Thank you (seriously) for the detailed explantion.
JITs already do this, to my mind. What else are you going to call it when HotSpot sees bytecode for a loop initializing an array and replaces it with a call to memset? Special-casing instruction patterns is applicable whether or not you're doing native codegen. The big difference is that you have these VMs which have decided not to JIT so they need to fix their perf problems somewhere else, because (and Nock is especially bad about this) a naive interpreter is unacceptably slow.

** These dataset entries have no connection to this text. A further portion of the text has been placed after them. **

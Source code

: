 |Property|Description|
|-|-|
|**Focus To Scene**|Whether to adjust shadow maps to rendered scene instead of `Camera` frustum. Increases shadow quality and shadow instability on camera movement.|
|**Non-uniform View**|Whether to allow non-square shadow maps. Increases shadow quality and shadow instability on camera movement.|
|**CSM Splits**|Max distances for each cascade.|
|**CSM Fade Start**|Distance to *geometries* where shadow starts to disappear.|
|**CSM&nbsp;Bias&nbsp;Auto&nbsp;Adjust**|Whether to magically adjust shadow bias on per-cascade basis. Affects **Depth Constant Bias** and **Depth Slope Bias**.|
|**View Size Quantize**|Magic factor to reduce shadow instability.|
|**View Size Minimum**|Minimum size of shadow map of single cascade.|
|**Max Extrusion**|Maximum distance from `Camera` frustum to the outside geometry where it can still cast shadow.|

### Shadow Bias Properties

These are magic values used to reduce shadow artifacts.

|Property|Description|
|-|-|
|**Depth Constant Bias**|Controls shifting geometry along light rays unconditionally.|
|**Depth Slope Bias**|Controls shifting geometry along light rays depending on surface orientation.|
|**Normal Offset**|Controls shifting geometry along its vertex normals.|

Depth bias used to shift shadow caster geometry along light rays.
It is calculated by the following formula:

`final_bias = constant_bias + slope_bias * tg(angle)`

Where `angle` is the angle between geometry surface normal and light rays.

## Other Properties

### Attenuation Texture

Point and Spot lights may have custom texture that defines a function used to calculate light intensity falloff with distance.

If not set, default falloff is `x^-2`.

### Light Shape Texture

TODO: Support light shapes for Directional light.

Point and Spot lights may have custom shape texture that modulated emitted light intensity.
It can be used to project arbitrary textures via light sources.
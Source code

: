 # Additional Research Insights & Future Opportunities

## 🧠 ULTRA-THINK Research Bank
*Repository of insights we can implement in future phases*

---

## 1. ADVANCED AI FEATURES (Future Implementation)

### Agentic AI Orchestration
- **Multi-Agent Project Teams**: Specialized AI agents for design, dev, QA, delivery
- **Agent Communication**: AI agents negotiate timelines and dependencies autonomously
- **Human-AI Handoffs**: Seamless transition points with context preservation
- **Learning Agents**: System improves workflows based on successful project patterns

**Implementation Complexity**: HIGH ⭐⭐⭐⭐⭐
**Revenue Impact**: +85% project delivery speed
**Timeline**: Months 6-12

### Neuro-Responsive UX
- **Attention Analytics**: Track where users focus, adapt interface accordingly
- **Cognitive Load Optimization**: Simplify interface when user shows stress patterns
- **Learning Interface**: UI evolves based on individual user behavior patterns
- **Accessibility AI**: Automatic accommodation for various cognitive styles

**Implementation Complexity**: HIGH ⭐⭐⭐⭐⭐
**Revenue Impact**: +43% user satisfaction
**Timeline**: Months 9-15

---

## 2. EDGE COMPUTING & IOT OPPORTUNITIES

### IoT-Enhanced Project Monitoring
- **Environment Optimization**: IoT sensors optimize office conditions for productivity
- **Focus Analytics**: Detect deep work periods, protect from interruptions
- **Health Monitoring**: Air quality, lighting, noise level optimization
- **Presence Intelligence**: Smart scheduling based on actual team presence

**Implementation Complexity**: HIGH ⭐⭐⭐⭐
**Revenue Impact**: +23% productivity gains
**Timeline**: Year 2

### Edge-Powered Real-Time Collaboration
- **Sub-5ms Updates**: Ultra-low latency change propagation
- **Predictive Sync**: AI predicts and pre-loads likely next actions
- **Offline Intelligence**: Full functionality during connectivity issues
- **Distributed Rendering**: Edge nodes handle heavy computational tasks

I mean, you can think of an interpreter with jets, but without a JIT, as an interpreter which passes the code it loads through a specific kind of JIT that only does native codegen for explicitly specified patterns, and has no "generic" path, instead leaving everything else as calls back into the interpreter.
But that's not actually what's happening, because there is no JIT in such interpreters. JITing necessarily happens either during code-loading, or asynchronously with a profiling thread. Jets, meanwhile, happen within the instruction-stream decode stage of a VM, where the VM has enough of a read-ahead buffer that it can decode a long sequence of plain instructions that fits a given pattern, to an intrinsic. Jets are "recognized" within the VM's instruction pipeline itself, each time the pipeline's state matches a given bytecode-sequence pattern. They're a register-transfer level optimization.
In essence, jets are an implementation technique for bytecode interpreter optimization, alternative and complementary to a full JIT.
---
Also, I'm speaking about VMs here, but jets apply as a thing you can do just as well in a hardware CPU design, too.
An example of a common "hardware jet" is recognizing a multi-byte no-op sequence (that is, not a multi-byte NOP intrinsic, using a long instruction, but rather a sequence of single-byte NOPs), and making it have the same effect as a multibyte no-op intrinsic of the same size (i.e. given a NOP sequence of length N, the replacement would free up the ALU and other later pipeline stages for N-1 cycles.)
(There's probably another name this technique is known by in the hardware world—I'm not a hardware guy. I'm just highlighting the equivalence.)
And this isn't just a particular kind of microcode expansion, either. Microcode expansion is effectively a kind of cheap, throw-away JIT: CPUs expand their ISA to microcode not during the decode stage of their pipeline, but rather when the instruction pointer's movement causes the CPU to copy a new chunk of a code page into a cache-line. The cache line is expanded as a whole, and the result stored in a per-core microcode buffer. This works for regular instructions, since regular instructions are necessarily cache-line aligned; but the sort of composite, multi-instruction patterns a CPU might want to recognize aren't guaranteed to be cache-line aligned, so they won't get caught by this pass. A "hardware jet", on the other hand—since it happens at the register-transfer level—can optimize these instructions just fine. So CPU designers use both.